On Sunday morning, I walked into the Amazon GO Store, picked up a bag of Goldfish Crackers (yes, they’re not just for kids), and walked out. No line, no wait, no need to sift through my purse. With an Amazon account on my phone, I was able to scan myself through the gated entrance. Cameras and sensors detected what I picked up, and when I walked out, my credit card was automatically charged.
That’s usually as far as we go when we recount an experience that’s made our lives easier. It's only when we remove our own shoes that a bigger picture starts to unfold.
As I stood outside the store eating my Goldfish, I thought about these two things:
To improve economic participation, we must consider the impact that technological advancement will have on the displacement or exclusion of the most marginalized populations.
Diversity asks: Who is in the room?
Inclusion asks: Who is trying to get in the room, but can’t? Is everyone able to participate?
Naturally, we are limited by our own knowledge and lived experiences.
It's the easy route to assume that everyone experiences the world the way we do... but that's simply not true. The best place to start uncovering our blind spots and biases is reflecting on our own privilege. Apart from the financial ability to afford my purchase (which is a separate issue altogether), which privileges enabled me to simply walk into the GO Store, take what I wanted, and walk out?
First, I was able to get there. I was able to physically walk through the gates. I had a smartphone and internet data that allowed me to access my account and scan the barcode using my hands to get in. I could see and reach all the items that I wanted, without assistance. And I had a credit card connected to my account, which allowed me to exit the store with my purchase.
So – would everyone be able to experience the awesome benefits of the GO Store in the same way I did?
Did you know that 29% of American households do not have a credit card, and almost 7% do not have a bank account at all. About 20% of Americans do not have a smartphone. These are only a few statistics that highlight an opportunity for us to think about accessibility and inclusion.
Just a few weeks ago, New York City lawmakers voted to require stores and restaurants to accept cash as a form of payment. With more stores only accepting card as payment, this law was intended to create access for all. Amazon recently piloted a cash option at their GO store in New York.
There is a growing fear that robots and machines will take over, and that there will be no jobs left for people to do. If we consider the technology deployed at the GO Store we can see that the need for certain jobs – like the cashier – will begin to decrease. But does that mean most jobs will start disappearing? The answer is, no.

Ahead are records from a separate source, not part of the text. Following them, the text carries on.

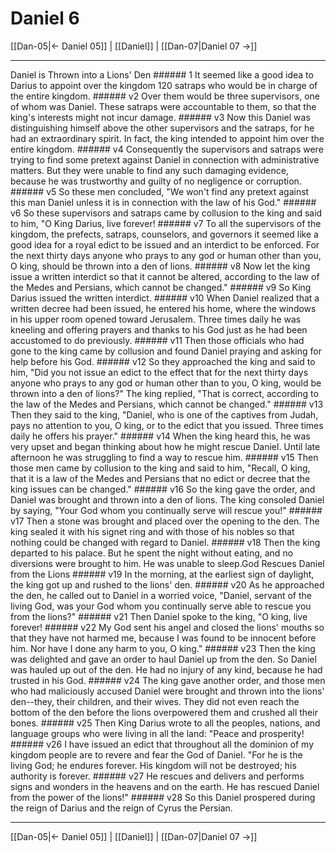 # Daniel 6

[[Dan-05|← Daniel 05]] | [[Daniel]] | [[Dan-07|Daniel 07 →]]
***

Daniel is Thrown into a Lions' Den ###### 1 It seemed like a good idea to Darius to appoint over the kingdom 120 satraps who would be in charge of the entire kingdom. ###### v2 Over them would be three supervisors, one of whom was Daniel. These satraps were accountable to them, so that the king's interests might not incur damage. ###### v3 Now this Daniel was distinguishing himself above the other supervisors and the satraps, for he had an extraordinary spirit. In fact, the king intended to appoint him over the entire kingdom. ###### v4 Consequently the supervisors and satraps were trying to find some pretext against Daniel in connection with administrative matters. But they were unable to find any such damaging evidence, because he was trustworthy and guilty of no negligence or corruption. ###### v5 So these men concluded, "We won't find any pretext against this man Daniel unless it is in connection with the law of his God." ###### v6 So these supervisors and satraps came by collusion to the king and said to him, "O King Darius, live forever! ###### v7 To all the supervisors of the kingdom, the prefects, satraps, counselors, and governors it seemed like a good idea for a royal edict to be issued and an interdict to be enforced. For the next thirty days anyone who prays to any god or human other than you, O king, should be thrown into a den of lions. ###### v8 Now let the king issue a written interdict so that it cannot be altered, according to the law of the Medes and Persians, which cannot be changed." ###### v9 So King Darius issued the written interdict. ###### v10 When Daniel realized that a written decree had been issued, he entered his home, where the windows in his upper room opened toward Jerusalem. Three times daily he was kneeling and offering prayers and thanks to his God just as he had been accustomed to do previously. ###### v11 Then those officials who had gone to the king came by collusion and found Daniel praying and asking for help before his God. ###### v12 So they approached the king and said to him, "Did you not issue an edict to the effect that for the next thirty days anyone who prays to any god or human other than to you, O king, would be thrown into a den of lions?" The king replied, "That is correct, according to the law of the Medes and Persians, which cannot be changed." ###### v13 Then they said to the king, "Daniel, who is one of the captives from Judah, pays no attention to you, O king, or to the edict that you issued. Three times daily he offers his prayer." ###### v14 When the king heard this, he was very upset and began thinking about how he might rescue Daniel. Until late afternoon he was struggling to find a way to rescue him. ###### v15 Then those men came by collusion to the king and said to him, "Recall, O king, that it is a law of the Medes and Persians that no edict or decree that the king issues can be changed." ###### v16 So the king gave the order, and Daniel was brought and thrown into a den of lions. The king consoled Daniel by saying, "Your God whom you continually serve will rescue you!" ###### v17 Then a stone was brought and placed over the opening to the den. The king sealed it with his signet ring and with those of his nobles so that nothing could be changed with regard to Daniel. ###### v18 Then the king departed to his palace. But he spent the night without eating, and no diversions were brought to him. He was unable to sleep.God Rescues Daniel from the Lions ###### v19 In the morning, at the earliest sign of daylight, the king got up and rushed to the lions' den. ###### v20 As he approached the den, he called out to Daniel in a worried voice, "Daniel, servant of the living God, was your God whom you continually serve able to rescue you from the lions?" ###### v21 Then Daniel spoke to the king, "O king, live forever! ###### v22 My God sent his angel and closed the lions' mouths so that they have not harmed me, because I was found to be innocent before him. Nor have I done any harm to you, O king." ###### v23 Then the king was delighted and gave an order to haul Daniel up from the den. So Daniel was hauled up out of the den. He had no injury of any kind, because he had trusted in his God. ###### v24 The king gave another order, and those men who had maliciously accused Daniel were brought and thrown into the lions' den--they, their children, and their wives. They did not even reach the bottom of the den before the lions overpowered them and crushed all their bones. ###### v25 Then King Darius wrote to all the peoples, nations, and language groups who were living in all the land: "Peace and prosperity! ###### v26 I have issued an edict that throughout all the dominion of my kingdom people are to revere and fear the God of Daniel. "For he is the living God; he endures forever. His kingdom will not be destroyed; his authority is forever. ###### v27 He rescues and delivers and performs signs and wonders in the heavens and on the earth. He has rescued Daniel from the power of the lions!" ###### v28 So this Daniel prospered during the reign of Darius and the reign of Cyrus the Persian.

***
[[Dan-05|← Daniel 05]] | [[Daniel]] | [[Dan-07|Daniel 07 →]]
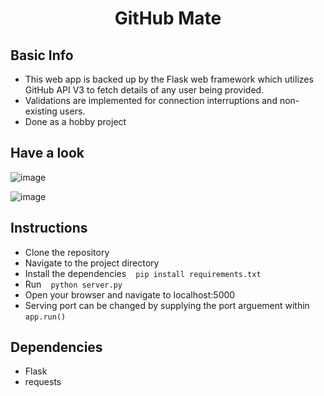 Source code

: <h1 align="center">GitHub Mate</h1>

## Basic Info

- This web app is backed up by the Flask web framework which utilizes GitHub API V3 to fetch details of any user being provided.
- Validations are implemented for connection interruptions and non-existing users.
- Done as a hobby project

## Have a look

![image](https://i.imgur.com/IufTuMj.png)

![image](https://i.imgur.com/ro5OTFF.png)

## Instructions

* Clone the repository
* Navigate to the project directory
* Install the dependencies ` ` ` pip install requirements.txt ` ` `
* Run ` ` ` python server.py ` ` `
* Open your browser and navigate to localhost:5000
* Serving port can be changed by supplying the port arguement within ` ` ` app.run() ` ` `

## Dependencies

* Flask
* requests
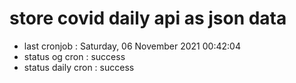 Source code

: # store covid daily api as json data

- last cronjob : Saturday, 06 November 2021 00:42:04
- status og cron : success
- status daily cron : success
      
       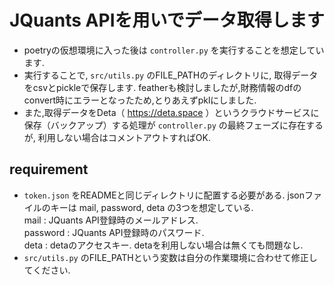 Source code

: # JQuants APIを用いでデータ取得します
* poetryの仮想環境に入った後は `controller.py` を実行することを想定しています.   
* 実行することで,  `src/utils.py` のFILE_PATHのディレクトリに, 取得データをcsvとpickleで保存します. featherも検討しましたが,財務情報のdfのconvert時にエラーとなったため,とりあえずpklにしました.
* また,取得データをDeta（ https://deta.space ）というクラウドサービスに保存（バックアップ）する処理が `controller.py` の最終フェーズに存在するが, 利用しない場合はコメントアウトすればOK.

## requirement
* `token.json` をREADMEと同じディレクトリに配置する必要がある. jsonファイルのキーは mail, password, deta の3つを想定している.  
mail : JQuants API登録時のメールアドレス.  
password : JQuants API登録時のパスワード.  
deta : detaのアクセスキー. detaを利用しない場合は無くても問題なし.
* `src/utils.py` のFILE_PATHという変数は自分の作業環境に合わせて修正してください. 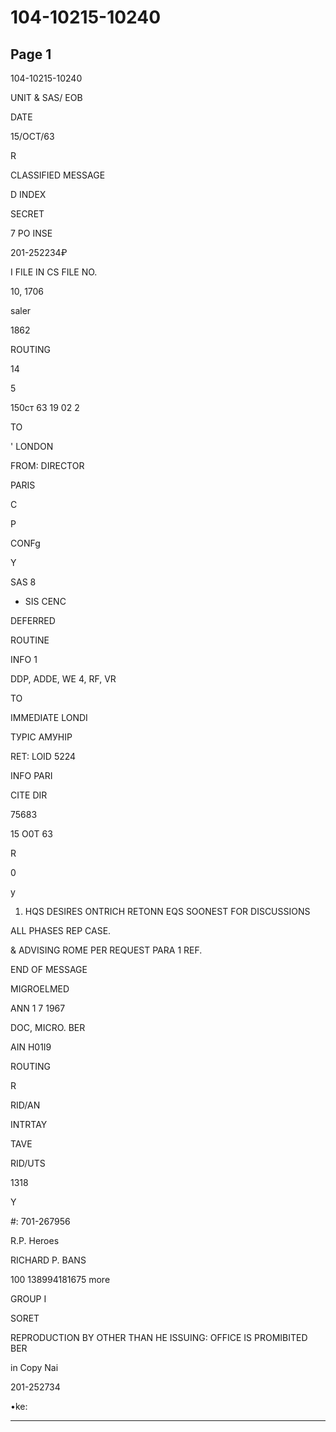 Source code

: # 104-10215-10240

## Page 1

104-10215-10240

UNIT & SAS/ EOB

DATE

15/OCT/63

R

CLASSIFIED MESSAGE

D INDEX

SECRET

7 PO INSE

201-252234₽

I FILE IN CS FILE NO.

10, 1706

saler

1862

ROUTING

14

5

150ст 63 19 02 2

TO

' LONDON

FROM: DIRECTOR

PARIS

C

P

CONFg

Y

SAS 8

- SIS CENC

DEFERRED

ROUTINE

INFO 1

DDP, ADDE, WE 4, RF, VR

TO

IMMEDIATE LONDI

ТУРІС АМУНІР

RET: LOID 5224

INFO PARI

CITE DIR

75683

15 O0T 63

R

0

y

1. HQS DESIRES ONTRICH RETONN EQS SOONEST FOR DISCUSSIONS

ALL PHASES REP CASE.

& ADVISING ROME PER REQUEST PARA 1 REF.

END OF MESSAGE

MIGROELMED

ANN 1 7 1967

DOC, MICRO. BER

AIN H01I9

ROUTING

R

RID/AN

INTRTAY

TAVE

RID/UTS

1318

Y

#: 701-267956

R.P. Heroes

RICHARD P. BANS

100 138994181675 more

GROUP I

SORET

REPRODUCTION BY OTHER THAN HE ISSUING: OFFICE IS PROMIBITED BER

in Copy Nai

201-252734

•ke:

---

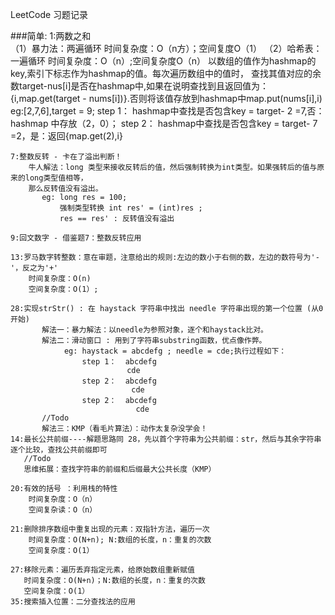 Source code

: LeetCode 习题记录

###简单:
    1:两数之和           
      （1）暴力法：两遍循环 时间复杂度：O（n方）；空间复度O（1）
      （2）哈希表：一遍循环 时间复杂度：O（n）;空间复杂度O（n）
           以数组的值作为hashmap的key,索引下标志作为hashmap的值。每次遍历数组中的值时，
           查找其值对应的余数target-nus[i]是否在hashmap中,如果在说明查找到且返回值为：
           {i,map.get(target - nums[i])}.否则将该值存放到hashmap中map.put(nums[i],i)
                eg:[2,7,6],target = 9;
                   step 1： hashmap中查找是否包含key = target- 2 =7,否：hashmap 中存放（2，0）；
                   step 2： hashmap中查找是否包含key = target- 7 =2，是：返回{map.get(2),i}
    
    7:整数反转 - 卡在了溢出判断！
        牛人解法：long 类型来接收反转后的值，然后强制转换为int类型。如果强转后的值与原来的long类型值相等，
        那么反转值没有溢出。
           eg: long res = 100;
               强制类型转换 int res' = (int)res ;
               res == res' : 反转值没有溢出
               
    9:回文数字 - 借鉴题7：整数反转应用
    
    13:罗马数字转整数：意在审题，注意给出的规则:左边的数小于右侧的数，左边的数符号为'-'，反之为'+'
        时间复杂度：O(n)
        空间复杂度：O(1）;
        
    28:实现strStr() : 在 haystack 字符串中找出 needle 字符串出现的第一个位置 (从0开始)
           解法一：暴力解法：以needle为参照对象，逐个和haystack比对。
           解法二：滑动窗口 : 用到了字符串substring函数，优点像作弊。
                eg: haystack = abcdefg ; needle = cde;执行过程如下：
                    step 1：  abcdefg
                              cde
                    step 2：  abcdefg
                               cde
                    step 2：  abcdefg
                                cde
           //Todo
           解法三：KMP（看毛片算法）：动作太复杂没学会！
    14:最长公共前缀----解题思路同 28，先以首个字符串为公共前缀：str，然后与其余字符串逐个比较，查找公共前缀即可
       //Todo
       思维拓展：查找字符串的前缀和后缀最大公共长度（KMP）
       
    20:有效的括号 ：利用栈的特性
        时间复杂度：O（n）
        空间复杂读：O（n）
    
    21:删除排序数组中重复出现的元素：双指针方法，遍历一次
        时间复杂度：O(N+n); N:数组的长度，n：重复的次数
        空间复杂度：O(1）
    
    27:移除元素：遍历丢弃指定元素，给原始数组重新赋值
       时间复杂度：O(N+n)；N:数组的长度，n：重复的次数
       空间复杂度：O(1）
    35:搜索插入位置：二分查找法的应用
     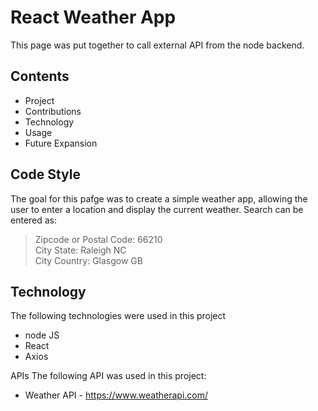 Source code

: # React Weather App

This page was put together to call external API from the node backend.

## Contents

- Project
- Contributions
- Technology
- Usage
- Future Expansion

## Code Style

The goal for this pafge was to create a simple weather app, allowing the user to enter a location and display the current weather. Search can be entered as:

> Zipcode or Postal Code: 66210  
> City State: Raleigh NC  
> City Country: Glasgow GB

## Technology

The following technologies were used in this project

- node JS
- React
- Axios

APIs
The following API was used in this project:

- Weather API - https://www.weatherapi.com/

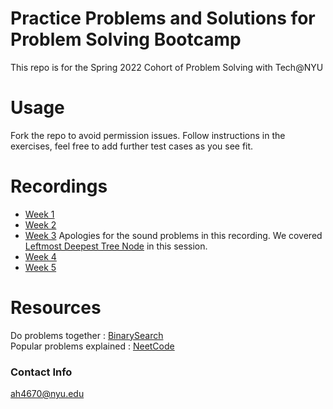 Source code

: # Practice Problems and Solutions for Problem Solving Bootcamp

This repo is for the Spring 2022 Cohort of Problem Solving with Tech@NYU

# Usage

Fork the repo to avoid permission issues.
Follow instructions in the exercises, feel free to add further test cases as
you see fit. 

# Recordings
- [Week 1](https://urldefense.proofpoint.com/v2/url?u=https-3A__www.youtube.com_watch-3Fv-3D9-2DK2HjdW5AI&d=DwMFaQ&c=slrrB7dE8n7gBJbeO0g-IQ&r=sJoEh8yESYxm-ch47ta96Q&m=m59344qiITtaJXpBTSWlxOh-EHkoGrxFwEXqBevTnhpe-nTEIpz8zlWsl7Md1jEt&s=LgEYQQCYiIjCsg2hlbM88RsCA5S74sVCRQWsP7q1YR8&e=)
- [Week 2](https://www.youtube.com/watch?v=SYWSJwWzsuY)  
- [Week 3](https://youtu.be/7LZVECWmhXA) Apologies for the sound problems in this recording. We covered [Leftmost Deepest Tree Node](https://binarysearch.com/problems/Leftmost-Deepest-Tree-Node)  in this session.
- [Week 4](https://www.youtube.com/watch?v=JGNSW3D2_Jc)
- [Week 5](https://youtu.be/oT_j_x7YeLs)

# Resources
Do problems together : [BinarySearch](binarysearch.com)  
Popular problems explained : [NeetCode](neetcode.io)

### Contact Info
ah4670@nyu.edu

While some jobs may be lost, research overwhelmingly suggests that more jobs will be created with automation. As society advances with technology, there will be an increasing demand for talent across the globe – and this is why we have been hearing about the “War for Talent”.
The problem won’t be job availability. The challenge will be ensuring that there is a significant pool of talent with the right skills to perform the work required.
I was curious about the populations that would be most impacted by the automation of work. According to the US Bureau of Labor Statistics, there is disproportionately higher representation of marginalized folks (Black, Hispanic, folks with disabilities) working in clerical, customer and food service, production, security, transportation, material moving, and manual labor jobs. The Forbes Technology Council predicts that many of these jobs will be automated by 2030.
With this in mind, it is of mutual interest that companies direct their focus towards re-skilling these populations for the future demands of the workforce. Digital access and literacy (the ability to get online – which not everyone can – and know how to use it to one's benefit) will be a critical component.
I believe the "War for Talent" references a privileged job pool. Statistics show that unemployment rates amongst marginalized populations remain higher than the national average. Instead of scrapping for talent in the same pool – there is an opportunity to reach out to very capable untapped talent sources (formerly incarcerated individuals – like Slack is doing, people of color, those with different abilities, indigenous communities, and newcomers) to fill the gap.
Artificial intelligence will make our lives easier – but it is our collective responsibility to ensure that these technologies work for everyone.
With the rapid speed of change it is important that inclusion and access are brought to the forefront of decision making, so that we can build a society of equitable economic participation without leaving people behind. You can start by actively sourcing, engaging with, elevating, and prioritizing diverse voices in the process.